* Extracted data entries
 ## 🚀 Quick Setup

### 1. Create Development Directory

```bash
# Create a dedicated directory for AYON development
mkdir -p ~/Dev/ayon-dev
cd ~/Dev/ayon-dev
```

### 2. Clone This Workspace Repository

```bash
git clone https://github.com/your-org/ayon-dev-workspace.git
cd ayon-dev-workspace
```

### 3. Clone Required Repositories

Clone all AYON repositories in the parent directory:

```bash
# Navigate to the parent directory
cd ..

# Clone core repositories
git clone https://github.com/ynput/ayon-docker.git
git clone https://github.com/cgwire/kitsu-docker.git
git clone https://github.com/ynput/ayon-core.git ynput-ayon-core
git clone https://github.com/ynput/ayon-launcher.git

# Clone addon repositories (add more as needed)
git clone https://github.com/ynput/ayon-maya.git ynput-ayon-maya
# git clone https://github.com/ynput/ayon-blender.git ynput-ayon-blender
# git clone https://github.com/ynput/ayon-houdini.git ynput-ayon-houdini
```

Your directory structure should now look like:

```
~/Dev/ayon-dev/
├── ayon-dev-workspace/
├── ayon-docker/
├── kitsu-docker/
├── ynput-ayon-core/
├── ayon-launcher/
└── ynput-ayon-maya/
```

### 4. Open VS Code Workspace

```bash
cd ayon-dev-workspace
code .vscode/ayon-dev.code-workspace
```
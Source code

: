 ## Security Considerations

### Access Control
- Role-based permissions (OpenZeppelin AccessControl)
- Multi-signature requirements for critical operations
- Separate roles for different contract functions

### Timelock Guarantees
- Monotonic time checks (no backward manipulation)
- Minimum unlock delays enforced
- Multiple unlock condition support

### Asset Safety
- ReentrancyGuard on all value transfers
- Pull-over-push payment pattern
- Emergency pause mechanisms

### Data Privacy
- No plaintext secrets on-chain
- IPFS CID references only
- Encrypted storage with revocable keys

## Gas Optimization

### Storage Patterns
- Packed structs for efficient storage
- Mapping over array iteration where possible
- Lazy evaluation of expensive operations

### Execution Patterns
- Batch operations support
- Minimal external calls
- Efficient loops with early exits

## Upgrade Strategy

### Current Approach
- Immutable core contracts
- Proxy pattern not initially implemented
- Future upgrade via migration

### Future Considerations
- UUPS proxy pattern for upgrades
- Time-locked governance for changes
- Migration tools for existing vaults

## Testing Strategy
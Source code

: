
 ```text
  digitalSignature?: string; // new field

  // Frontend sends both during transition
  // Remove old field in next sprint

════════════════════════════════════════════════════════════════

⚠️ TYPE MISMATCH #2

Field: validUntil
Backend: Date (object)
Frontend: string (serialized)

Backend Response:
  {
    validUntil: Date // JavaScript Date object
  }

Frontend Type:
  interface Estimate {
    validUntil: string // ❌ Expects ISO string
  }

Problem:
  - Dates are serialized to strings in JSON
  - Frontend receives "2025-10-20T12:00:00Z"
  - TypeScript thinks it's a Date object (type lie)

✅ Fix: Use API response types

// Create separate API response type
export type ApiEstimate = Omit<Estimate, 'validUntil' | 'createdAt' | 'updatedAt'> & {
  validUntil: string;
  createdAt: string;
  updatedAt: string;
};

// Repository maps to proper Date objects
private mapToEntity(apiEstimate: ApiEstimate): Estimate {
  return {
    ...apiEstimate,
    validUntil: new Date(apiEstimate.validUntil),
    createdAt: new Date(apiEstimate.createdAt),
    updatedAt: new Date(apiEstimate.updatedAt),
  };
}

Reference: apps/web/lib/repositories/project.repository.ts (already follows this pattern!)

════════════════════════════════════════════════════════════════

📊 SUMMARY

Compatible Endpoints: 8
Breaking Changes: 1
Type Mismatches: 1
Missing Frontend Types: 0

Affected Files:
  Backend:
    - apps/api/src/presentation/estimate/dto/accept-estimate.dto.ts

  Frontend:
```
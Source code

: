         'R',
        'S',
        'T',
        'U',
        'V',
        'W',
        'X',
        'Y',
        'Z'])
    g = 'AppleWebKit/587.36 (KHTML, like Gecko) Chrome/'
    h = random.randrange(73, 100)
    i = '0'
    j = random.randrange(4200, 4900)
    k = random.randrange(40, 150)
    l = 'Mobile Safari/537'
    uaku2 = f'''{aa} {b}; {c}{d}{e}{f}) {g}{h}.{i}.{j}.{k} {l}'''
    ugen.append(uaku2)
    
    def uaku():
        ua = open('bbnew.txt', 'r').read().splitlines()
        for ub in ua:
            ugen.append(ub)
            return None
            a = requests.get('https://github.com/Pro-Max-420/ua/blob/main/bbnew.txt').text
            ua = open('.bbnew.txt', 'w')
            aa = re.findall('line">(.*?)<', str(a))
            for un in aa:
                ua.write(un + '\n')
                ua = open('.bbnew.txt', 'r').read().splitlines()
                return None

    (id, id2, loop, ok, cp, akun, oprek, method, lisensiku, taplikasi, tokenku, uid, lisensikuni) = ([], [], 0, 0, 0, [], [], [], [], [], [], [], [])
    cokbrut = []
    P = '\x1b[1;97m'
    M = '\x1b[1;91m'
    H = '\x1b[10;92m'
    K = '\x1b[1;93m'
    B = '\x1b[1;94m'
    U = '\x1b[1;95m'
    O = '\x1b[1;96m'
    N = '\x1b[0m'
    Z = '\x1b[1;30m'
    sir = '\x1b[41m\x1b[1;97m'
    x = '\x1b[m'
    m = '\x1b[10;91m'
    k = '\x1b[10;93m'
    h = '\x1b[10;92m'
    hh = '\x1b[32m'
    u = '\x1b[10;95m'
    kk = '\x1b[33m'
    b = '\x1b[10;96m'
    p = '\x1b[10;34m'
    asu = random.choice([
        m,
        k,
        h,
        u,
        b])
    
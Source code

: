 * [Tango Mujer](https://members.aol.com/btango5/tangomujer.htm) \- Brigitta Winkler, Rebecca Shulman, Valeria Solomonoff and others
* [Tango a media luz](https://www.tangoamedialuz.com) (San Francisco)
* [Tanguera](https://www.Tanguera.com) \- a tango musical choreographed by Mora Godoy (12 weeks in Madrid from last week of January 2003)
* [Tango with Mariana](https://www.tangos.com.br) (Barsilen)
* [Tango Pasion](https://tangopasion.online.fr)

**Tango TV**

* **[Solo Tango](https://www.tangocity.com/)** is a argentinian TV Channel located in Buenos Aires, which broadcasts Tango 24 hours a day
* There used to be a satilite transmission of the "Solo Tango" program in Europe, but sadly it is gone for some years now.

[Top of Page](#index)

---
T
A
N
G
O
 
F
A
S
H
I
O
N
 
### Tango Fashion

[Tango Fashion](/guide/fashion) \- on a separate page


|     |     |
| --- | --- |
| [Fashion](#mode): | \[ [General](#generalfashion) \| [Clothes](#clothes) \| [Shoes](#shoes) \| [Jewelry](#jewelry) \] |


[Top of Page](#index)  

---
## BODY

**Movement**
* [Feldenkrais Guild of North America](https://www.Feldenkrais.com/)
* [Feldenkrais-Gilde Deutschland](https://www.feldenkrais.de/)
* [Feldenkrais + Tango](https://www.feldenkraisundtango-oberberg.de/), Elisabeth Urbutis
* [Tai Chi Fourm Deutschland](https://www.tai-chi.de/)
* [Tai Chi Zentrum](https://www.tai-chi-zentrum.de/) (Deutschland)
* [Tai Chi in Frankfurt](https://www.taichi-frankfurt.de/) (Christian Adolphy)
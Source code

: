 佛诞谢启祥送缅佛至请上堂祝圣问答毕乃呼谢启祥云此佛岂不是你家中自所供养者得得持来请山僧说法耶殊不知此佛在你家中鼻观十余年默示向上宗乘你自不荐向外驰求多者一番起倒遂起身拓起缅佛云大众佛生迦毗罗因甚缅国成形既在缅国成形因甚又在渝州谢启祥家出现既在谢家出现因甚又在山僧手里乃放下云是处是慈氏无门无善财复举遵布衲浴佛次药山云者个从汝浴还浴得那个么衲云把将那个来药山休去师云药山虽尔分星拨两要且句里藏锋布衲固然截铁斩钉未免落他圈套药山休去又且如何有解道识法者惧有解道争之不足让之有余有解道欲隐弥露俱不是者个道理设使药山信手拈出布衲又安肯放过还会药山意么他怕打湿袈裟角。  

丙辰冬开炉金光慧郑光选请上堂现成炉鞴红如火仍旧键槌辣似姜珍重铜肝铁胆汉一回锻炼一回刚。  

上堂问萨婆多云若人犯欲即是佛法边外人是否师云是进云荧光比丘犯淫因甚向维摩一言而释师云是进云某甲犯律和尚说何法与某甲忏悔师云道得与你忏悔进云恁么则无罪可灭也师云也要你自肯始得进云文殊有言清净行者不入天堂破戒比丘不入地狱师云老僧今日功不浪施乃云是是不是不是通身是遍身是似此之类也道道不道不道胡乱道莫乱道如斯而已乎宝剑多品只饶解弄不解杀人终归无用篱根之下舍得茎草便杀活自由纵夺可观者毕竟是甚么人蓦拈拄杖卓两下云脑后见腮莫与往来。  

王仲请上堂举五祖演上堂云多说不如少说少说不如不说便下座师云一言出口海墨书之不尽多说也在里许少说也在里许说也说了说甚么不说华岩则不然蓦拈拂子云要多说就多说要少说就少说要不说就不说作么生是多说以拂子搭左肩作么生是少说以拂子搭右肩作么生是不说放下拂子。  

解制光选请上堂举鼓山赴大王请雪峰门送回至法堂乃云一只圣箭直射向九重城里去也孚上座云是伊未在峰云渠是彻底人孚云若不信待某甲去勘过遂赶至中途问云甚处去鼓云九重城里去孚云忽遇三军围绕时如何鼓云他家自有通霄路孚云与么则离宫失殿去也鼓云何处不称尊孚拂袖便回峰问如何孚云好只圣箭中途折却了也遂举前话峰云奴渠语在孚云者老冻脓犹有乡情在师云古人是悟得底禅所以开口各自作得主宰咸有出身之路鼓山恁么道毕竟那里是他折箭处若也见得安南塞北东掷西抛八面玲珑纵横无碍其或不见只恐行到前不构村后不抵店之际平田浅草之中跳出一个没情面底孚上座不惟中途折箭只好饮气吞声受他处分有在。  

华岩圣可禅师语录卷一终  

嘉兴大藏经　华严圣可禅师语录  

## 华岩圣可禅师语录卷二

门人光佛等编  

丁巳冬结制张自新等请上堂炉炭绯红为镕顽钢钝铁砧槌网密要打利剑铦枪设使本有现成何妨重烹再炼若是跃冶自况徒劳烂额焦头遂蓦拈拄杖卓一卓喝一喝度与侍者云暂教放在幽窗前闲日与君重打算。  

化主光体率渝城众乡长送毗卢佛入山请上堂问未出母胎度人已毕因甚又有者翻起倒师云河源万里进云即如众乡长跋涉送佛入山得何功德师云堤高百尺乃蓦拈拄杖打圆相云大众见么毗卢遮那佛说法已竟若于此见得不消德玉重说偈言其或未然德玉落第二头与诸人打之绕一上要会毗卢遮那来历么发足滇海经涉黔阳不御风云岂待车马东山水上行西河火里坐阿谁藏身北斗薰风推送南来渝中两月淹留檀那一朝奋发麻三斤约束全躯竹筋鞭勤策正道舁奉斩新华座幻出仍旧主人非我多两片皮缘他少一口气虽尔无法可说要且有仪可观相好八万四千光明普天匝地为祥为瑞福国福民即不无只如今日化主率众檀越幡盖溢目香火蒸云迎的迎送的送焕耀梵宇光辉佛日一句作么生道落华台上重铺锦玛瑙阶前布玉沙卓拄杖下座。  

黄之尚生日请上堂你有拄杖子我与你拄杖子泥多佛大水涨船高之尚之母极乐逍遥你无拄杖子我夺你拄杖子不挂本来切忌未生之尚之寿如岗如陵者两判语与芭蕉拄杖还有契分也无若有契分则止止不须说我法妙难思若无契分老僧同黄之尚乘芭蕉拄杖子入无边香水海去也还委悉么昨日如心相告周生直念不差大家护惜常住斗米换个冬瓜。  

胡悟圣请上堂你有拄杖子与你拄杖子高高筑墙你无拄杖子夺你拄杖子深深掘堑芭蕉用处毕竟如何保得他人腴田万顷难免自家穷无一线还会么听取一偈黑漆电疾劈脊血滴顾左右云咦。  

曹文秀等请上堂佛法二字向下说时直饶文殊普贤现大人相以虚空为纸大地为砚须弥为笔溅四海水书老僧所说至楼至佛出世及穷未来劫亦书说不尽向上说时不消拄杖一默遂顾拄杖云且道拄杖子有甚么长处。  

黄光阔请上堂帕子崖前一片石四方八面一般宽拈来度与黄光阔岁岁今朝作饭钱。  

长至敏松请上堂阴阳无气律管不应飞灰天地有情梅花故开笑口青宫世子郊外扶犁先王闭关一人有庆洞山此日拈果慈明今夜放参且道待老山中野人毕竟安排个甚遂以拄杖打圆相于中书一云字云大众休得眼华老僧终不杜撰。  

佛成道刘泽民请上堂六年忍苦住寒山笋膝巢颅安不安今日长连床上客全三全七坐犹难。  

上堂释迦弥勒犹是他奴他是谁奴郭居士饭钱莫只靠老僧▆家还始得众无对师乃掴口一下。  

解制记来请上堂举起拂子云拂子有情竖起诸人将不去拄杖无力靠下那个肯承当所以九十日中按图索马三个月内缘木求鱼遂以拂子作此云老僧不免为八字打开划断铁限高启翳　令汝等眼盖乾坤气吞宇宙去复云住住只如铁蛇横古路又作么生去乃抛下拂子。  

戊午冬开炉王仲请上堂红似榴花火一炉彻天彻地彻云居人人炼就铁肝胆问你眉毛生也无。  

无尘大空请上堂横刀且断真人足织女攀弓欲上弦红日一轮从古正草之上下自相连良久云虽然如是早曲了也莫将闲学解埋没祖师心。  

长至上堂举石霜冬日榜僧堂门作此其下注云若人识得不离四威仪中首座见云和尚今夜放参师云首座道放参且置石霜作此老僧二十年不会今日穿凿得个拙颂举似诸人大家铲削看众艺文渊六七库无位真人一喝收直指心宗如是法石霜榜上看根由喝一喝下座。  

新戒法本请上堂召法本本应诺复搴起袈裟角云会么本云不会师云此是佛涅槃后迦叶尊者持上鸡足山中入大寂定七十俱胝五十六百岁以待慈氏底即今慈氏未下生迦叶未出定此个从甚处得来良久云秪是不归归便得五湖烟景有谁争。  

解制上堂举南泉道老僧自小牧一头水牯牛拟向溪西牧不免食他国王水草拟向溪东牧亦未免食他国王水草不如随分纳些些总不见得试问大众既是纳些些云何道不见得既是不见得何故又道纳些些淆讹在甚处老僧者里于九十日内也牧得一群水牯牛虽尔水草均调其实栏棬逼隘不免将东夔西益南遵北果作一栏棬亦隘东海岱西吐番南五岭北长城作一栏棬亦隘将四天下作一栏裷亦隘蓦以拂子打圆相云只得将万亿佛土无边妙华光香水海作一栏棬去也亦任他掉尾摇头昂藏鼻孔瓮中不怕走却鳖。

* YOUR GOAL
In the answer, the lines from the first line of the data above through the line containing "### Timelock Guarantees" must appear exactly as written, with nothing else.

* SOLUTION FOR THIS EXERCISE
 ## 🚀 Quick Setup

### 1. Create Development Directory

```bash
# Create a dedicated directory for AYON development
mkdir -p ~/Dev/ayon-dev
cd ~/Dev/ayon-dev
```

### 2. Clone This Workspace Repository

```bash
git clone https://github.com/your-org/ayon-dev-workspace.git
cd ayon-dev-workspace
```

### 3. Clone Required Repositories

Clone all AYON repositories in the parent directory:

```bash
# Navigate to the parent directory
cd ..

# Clone core repositories
git clone https://github.com/ynput/ayon-docker.git
git clone https://github.com/cgwire/kitsu-docker.git
git clone https://github.com/ynput/ayon-core.git ynput-ayon-core
git clone https://github.com/ynput/ayon-launcher.git

# Clone addon repositories (add more as needed)
git clone https://github.com/ynput/ayon-maya.git ynput-ayon-maya
# git clone https://github.com/ynput/ayon-blender.git ynput-ayon-blender
# git clone https://github.com/ynput/ayon-houdini.git ynput-ayon-houdini
```

Your directory structure should now look like:

```
~/Dev/ayon-dev/
├── ayon-dev-workspace/
├── ayon-docker/
├── kitsu-docker/
├── ynput-ayon-core/
├── ayon-launcher/
└── ynput-ayon-maya/
```

### 4. Open VS Code Workspace

```bash
cd ayon-dev-workspace
code .vscode/ayon-dev.code-workspace
```
Source code

: ## Security Considerations

### Access Control
- Role-based permissions (OpenZeppelin AccessControl)
- Multi-signature requirements for critical operations
- Separate roles for different contract functions

### Timelock Guarantees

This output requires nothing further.